- _Assigned task_
State, as a single number, how many lines in the data below contain "concurrently".

Stored data:
####

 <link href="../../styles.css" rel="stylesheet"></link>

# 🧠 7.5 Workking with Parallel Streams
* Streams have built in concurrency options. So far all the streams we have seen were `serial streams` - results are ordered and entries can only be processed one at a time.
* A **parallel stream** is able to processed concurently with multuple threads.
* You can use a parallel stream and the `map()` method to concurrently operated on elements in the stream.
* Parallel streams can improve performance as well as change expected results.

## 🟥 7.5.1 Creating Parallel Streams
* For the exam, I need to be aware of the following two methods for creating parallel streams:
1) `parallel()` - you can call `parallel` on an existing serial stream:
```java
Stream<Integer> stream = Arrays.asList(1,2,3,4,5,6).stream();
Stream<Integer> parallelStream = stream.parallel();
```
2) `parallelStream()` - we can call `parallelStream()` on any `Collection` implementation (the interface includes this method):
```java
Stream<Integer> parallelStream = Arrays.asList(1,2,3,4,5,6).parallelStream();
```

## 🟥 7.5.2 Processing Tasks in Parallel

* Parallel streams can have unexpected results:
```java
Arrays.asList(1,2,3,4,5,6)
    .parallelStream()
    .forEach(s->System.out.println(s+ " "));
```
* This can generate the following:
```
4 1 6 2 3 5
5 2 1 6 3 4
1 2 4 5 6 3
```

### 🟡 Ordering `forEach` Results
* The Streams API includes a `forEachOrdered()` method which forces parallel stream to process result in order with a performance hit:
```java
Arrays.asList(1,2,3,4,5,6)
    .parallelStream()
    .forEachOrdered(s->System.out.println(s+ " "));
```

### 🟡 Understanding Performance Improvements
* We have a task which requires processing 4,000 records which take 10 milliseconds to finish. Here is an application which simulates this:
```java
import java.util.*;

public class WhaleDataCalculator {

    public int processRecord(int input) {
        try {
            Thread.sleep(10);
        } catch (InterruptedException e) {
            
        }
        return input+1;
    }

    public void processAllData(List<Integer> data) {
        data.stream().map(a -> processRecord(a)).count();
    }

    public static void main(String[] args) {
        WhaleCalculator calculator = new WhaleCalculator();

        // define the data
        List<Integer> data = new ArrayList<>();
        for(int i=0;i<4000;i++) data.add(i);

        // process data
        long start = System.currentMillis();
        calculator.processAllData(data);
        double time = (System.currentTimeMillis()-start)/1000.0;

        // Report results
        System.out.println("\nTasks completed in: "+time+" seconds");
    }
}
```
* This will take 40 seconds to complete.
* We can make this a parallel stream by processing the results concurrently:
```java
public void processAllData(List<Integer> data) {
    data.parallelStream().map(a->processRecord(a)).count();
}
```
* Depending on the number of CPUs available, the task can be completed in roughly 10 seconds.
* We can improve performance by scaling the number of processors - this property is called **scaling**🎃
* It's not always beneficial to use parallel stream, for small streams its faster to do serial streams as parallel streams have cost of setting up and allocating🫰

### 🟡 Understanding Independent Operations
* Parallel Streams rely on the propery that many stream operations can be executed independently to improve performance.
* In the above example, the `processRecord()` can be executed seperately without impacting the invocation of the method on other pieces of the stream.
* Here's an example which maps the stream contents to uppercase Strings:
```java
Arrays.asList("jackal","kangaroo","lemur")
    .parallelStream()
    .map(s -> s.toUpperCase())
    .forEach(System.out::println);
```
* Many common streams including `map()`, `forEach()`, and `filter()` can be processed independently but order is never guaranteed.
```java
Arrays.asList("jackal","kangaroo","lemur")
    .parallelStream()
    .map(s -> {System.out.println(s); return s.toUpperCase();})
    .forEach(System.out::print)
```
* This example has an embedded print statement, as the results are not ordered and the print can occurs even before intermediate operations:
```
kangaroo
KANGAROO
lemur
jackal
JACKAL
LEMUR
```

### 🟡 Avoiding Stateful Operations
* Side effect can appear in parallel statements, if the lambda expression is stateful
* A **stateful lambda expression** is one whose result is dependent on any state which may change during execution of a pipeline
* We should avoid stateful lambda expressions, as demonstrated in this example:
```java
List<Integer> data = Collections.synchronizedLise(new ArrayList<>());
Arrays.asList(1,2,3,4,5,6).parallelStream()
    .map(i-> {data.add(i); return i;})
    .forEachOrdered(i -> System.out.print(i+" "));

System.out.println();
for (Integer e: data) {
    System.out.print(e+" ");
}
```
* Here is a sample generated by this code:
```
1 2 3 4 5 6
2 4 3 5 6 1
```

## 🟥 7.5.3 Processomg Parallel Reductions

####

- _Written response_
2